Friday, December 4, 2009

Dateline: To Catch a Predator in the News




New York Times
March 10, 2008
EDITORIAL OBSERVER
What’s on TV Tonight? Humiliation to the Point of Suicide

By ADAM COHEN
In November 2006, a camera crew from “Dateline NBC” and a police SWAT team descended on the Texas home of Louis William Conradt Jr., a 56-year-old assistant district attorney. The series’ “To Catch a Predator” team had allegedly caught Mr. Conradt making online advances to a decoy who pretended to be a 13-year-old boy. When the police and TV crew stormed Mr. Conradt’s home, he took out a handgun and shot himself to death.

“That’ll make good TV,” one of the police officers on the scene reportedly told an NBC producer. Deeply cynical, perhaps, but prescient. “Dateline” aired a segment based on the grim encounter. After telling the ghoulish tale, it ended with Mr. Conradt’s sister decrying the “reckless actions of a self-appointed group acting as judge, jury and executioner, that was encouraged by an out-of-control reality show.”

Mr. Conradt’s sister sued NBC for more than $100 million. Last month, Judge Denny Chin of Federal District Court in New York ruled that her suit could go forward. Judge Chin’s thoughtful ruling sends an important message at a time when humiliation television is ubiquitous, and plumbing ever lower depths of depravity in search of ratings.

NBC’s “To Catch a Predator” franchise is based on an ugly premise. The show lures people into engaging in loathsome activities. It then teams up with the police to stage a humiliating, televised arrest, while the accused still has the presumption of innocence.

Each party to the bargain compromises its professional standards. Rather than hold police accountable, “Dateline” becomes their partners — and may well prod them to more invasive and outrageous actions than they had planned. When Mr. Conradt did not show up at the “sting house” — the usual “To Catch a Predator” format — producers allegedly asked police as a “favor” to storm his home. Ms. Conradt contends that the show encourages police “to give a special intensity to any arrests, so as to enhance the camera effect.”

The police make their own corrupt bargain, ceding law enforcement to TV producers. Could Mr. Conradt have been taken alive if he had been arrested in more conventional fashion, without SWAT agents, cameras and television producers swarming his home? Judge Chin said a jury could plausibly find that it was the television circus, in which the police acted as the ringleader, that led to his suicide.

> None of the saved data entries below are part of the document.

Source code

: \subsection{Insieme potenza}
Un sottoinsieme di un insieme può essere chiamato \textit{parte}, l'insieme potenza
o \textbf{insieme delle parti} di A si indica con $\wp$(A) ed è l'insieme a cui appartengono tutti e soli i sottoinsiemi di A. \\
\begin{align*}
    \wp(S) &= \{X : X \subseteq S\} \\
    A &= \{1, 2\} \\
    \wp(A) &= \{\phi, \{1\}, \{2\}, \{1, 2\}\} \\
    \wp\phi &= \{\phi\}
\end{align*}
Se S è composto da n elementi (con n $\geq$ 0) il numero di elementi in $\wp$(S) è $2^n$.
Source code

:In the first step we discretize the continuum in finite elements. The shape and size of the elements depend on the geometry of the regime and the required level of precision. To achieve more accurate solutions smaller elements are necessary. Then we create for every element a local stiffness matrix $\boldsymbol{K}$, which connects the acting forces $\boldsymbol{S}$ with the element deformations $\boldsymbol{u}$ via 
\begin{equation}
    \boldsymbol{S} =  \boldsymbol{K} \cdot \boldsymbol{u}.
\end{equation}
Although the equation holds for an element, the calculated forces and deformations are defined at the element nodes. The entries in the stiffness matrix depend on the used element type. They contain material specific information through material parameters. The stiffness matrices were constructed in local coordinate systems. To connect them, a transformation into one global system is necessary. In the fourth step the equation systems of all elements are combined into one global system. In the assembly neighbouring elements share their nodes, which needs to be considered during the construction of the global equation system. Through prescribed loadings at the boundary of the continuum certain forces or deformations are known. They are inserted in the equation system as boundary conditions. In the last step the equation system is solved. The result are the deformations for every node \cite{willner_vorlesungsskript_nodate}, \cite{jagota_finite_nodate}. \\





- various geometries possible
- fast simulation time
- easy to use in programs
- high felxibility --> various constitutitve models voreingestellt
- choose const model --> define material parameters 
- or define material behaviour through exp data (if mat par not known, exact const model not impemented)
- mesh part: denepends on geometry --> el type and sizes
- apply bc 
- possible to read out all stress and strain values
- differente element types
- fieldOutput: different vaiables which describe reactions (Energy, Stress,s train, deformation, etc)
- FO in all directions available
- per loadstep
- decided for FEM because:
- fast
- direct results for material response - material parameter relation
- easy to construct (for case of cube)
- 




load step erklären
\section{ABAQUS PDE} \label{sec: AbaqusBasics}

“To Catch a Predator” is part of an ever-growing lineup of shows that calculatingly appeal to their audience’s worst instincts. The common theme is indulging the audience’s voyeuristic pleasure at someone else’s humiliation, and the nastiness of the put-down has become the whole point of the shows.

Humiliation TV has been around for some time. “The Weakest Link” updated the conventional quiz show by installing a viciously insulting host, and putting the focus on the contestants’ decision about which of their competitors is the most worthless. “The Apprentice” purported to be about young people getting a start in business, but the whole hour built up to a single moment: when Donald Trump barked “You’re fired.”

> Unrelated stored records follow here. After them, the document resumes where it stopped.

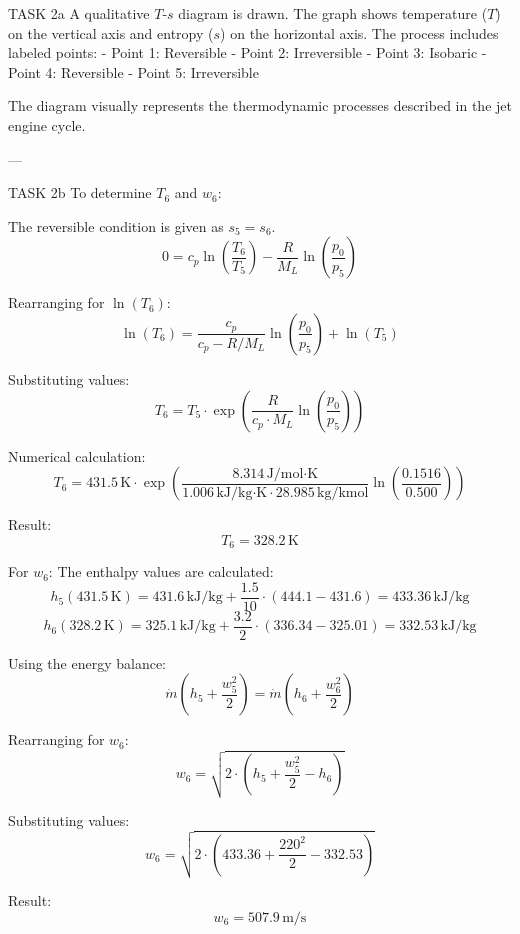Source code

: TASK 2a  
A qualitative \( T \)-\( s \) diagram is drawn. The graph shows temperature (\( T \)) on the vertical axis and entropy (\( s \)) on the horizontal axis. The process includes labeled points:  
- Point 1: Reversible  
- Point 2: Irreversible  
- Point 3: Isobaric  
- Point 4: Reversible  
- Point 5: Irreversible  

The diagram visually represents the thermodynamic processes described in the jet engine cycle.

---

TASK 2b  
To determine \( T_6 \) and \( w_6 \):  

The reversible condition is given as \( s_5 = s_6 \).  
\[
0 = c_p \ln \left( \frac{T_6}{T_5} \right) - \frac{R}{M_L} \ln \left( \frac{p_0}{p_5} \right)
\]

Rearranging for \( \ln(T_6) \):  
\[
\ln(T_6) = \frac{c_p}{c_p - R/M_L} \ln \left( \frac{p_0}{p_5} \right) + \ln(T_5)
\]

Substituting values:  
\[
T_6 = T_5 \cdot \exp \left( \frac{R}{c_p \cdot M_L} \ln \left( \frac{p_0}{p_5} \right) \right)
\]

Numerical calculation:  
\[
T_6 = 431.5 \, \text{K} \cdot \exp \left( \frac{8.314 \, \text{J/mol·K}}{1.006 \, \text{kJ/kg·K} \cdot 28.985 \, \text{kg/kmol}} \ln \left( \frac{0.1516}{0.500} \right) \right)
\]

Result:  
\[
T_6 = 328.2 \, \text{K}
\]

For \( w_6 \):  
The enthalpy values are calculated:  
\[
h_5(431.5 \, \text{K}) = 431.6 \, \text{kJ/kg} + \frac{1.5}{10} \cdot (444.1 - 431.6) = 433.36 \, \text{kJ/kg}
\]
\[
h_6(328.2 \, \text{K}) = 325.1 \, \text{kJ/kg} + \frac{3.2}{2} \cdot (336.34 - 325.01) = 332.53 \, \text{kJ/kg}
\]

Using the energy balance:  
\[
\dot{m} \left( h_5 + \frac{w_5^2}{2} \right) = \dot{m} \left( h_6 + \frac{w_6^2}{2} \right)
\]

Rearranging for \( w_6 \):  
\[
w_6 = \sqrt{2 \cdot \left( h_5 + \frac{w_5^2}{2} - h_6 \right)}
\]

Substituting values:  
\[
w_6 = \sqrt{2 \cdot \left( 433.36 + \frac{220^2}{2} - 332.53 \right)}
\]

Result:  
\[
w_6 = 507.9 \, \text{m/s}
\]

But to hold viewers’ interest, the levels of shame have inevitably kept growing. A new Fox show, “Moment of Truth,” in a coveted time slot after “American Idol,” dispenses cash prizes for truthfully (based on a lie-detector test) answering intensely private questions. Sample: “Since you’ve been married, have you ever had sexual relations with someone other than your husband?” If the show is as true as it says it is, questions in two recent episodes seemed carefully designed to break up contestants’ marriages.

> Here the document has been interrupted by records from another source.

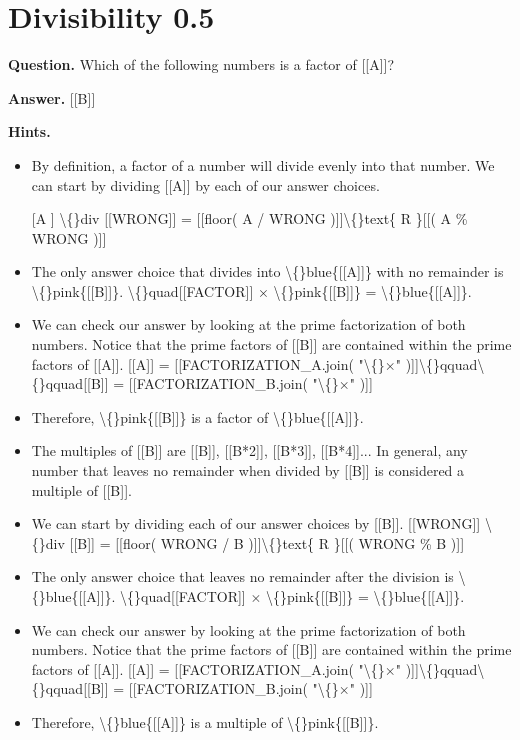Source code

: \documentclass{article}
\begin{document}
\section*{Divisibility 0.5}
\textbf{Question.} Which of the following numbers is a factor of [[A]]?

\textbf{Answer.} [[B]]

\textbf{Hints.}
\begin{itemize}
  \item By definition, a factor of a number will divide evenly into that number. We can start by dividing [[A]] by each of our answer choices.
  \item [[A]] \textbackslash\{\}div [[WRONG]] = [[floor( A / WRONG )]]\textbackslash\{\}text\{ R \}[[( A \% WRONG )]]
  \item The only answer choice that divides into \textbackslash\{\}blue\{[[A]]\} with no remainder is \textbackslash\{\}pink\{[[B]]\}.
                        \textbackslash\{\}quad[[FACTOR]] $\times$ \textbackslash\{\}pink\{[[B]]\} = \textbackslash\{\}blue\{[[A]]\}.
  \item We can check our answer by looking at the prime factorization of both numbers. Notice that the prime factors of [[B]] are contained within the prime factors of [[A]].
                        [[A]] = [[FACTORIZATION\_A.join( "\textbackslash\{\}$\times$" )]]\textbackslash\{\}qquad\textbackslash\{\}qquad[[B]] = [[FACTORIZATION\_B.join( "\textbackslash\{\}$\times$" )]]
  \item Therefore, \textbackslash\{\}pink\{[[B]]\} is a factor of \textbackslash\{\}blue\{[[A]]\}.
  \item The multiples of [[B]] are [[B]], [[B*2]], [[B*3]], [[B*4]]...
                        In general, any number that leaves no remainder when divided by [[B]] is considered a multiple of [[B]].
  \item We can start by dividing each of our answer choices by [[B]].
                        [[WRONG]] \textbackslash\{\}div [[B]] = [[floor( WRONG / B )]]\textbackslash\{\}text\{ R \}[[( WRONG \% B )]]
  \item The only answer choice that leaves no remainder after the division is \textbackslash\{\}blue\{[[A]]\}.
                        \textbackslash\{\}quad[[FACTOR]] $\times$ \textbackslash\{\}pink\{[[B]]\} = \textbackslash\{\}blue\{[[A]]\}.
  \item We can check our answer by looking at the prime factorization of both numbers. Notice that the prime factors of [[B]] are contained within the prime factors of [[A]].
                        [[A]] = [[FACTORIZATION\_A.join( "\textbackslash\{\}$\times$" )]]\textbackslash\{\}qquad\textbackslash\{\}qquad[[B]] = [[FACTORIZATION\_B.join( "\textbackslash\{\}$\times$" )]]
  \item Therefore, \textbackslash\{\}blue\{[[A]]\} is a multiple of \textbackslash\{\}pink\{[[B]]\}.
\end{itemize}
\end{document}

There are First Amendment concerns, of course, when courts consider suits over TV shows. But when the media act more as police than as journalists, and actually push the police into more extreme violations of rights than the police would come up with themselves, the free speech defense begins to weaken.

Ms. Conradt’s suit contains several legal claims, including “intentional infliction of emotional distress,” for which the bar is very high: conduct “so outrageous in character, and so extreme in degree, as to go beyond all possible bounds of decency, and to be regarded as atrocious, and utterly intolerable in a civilized community.”

Reprehensible as “Moment of Truth” is, it doubtless falls into the venerable category of verbal grotesquery protected by the First Amendment. The producers of “To Catch a Predator”, however, appear to be on the verge — if not over it — of becoming brown shirts with television cameras. If you are going into the business of storming people’s homes and humiliating them to the point of suicide, you should be sure to have some good lawyers on retainer.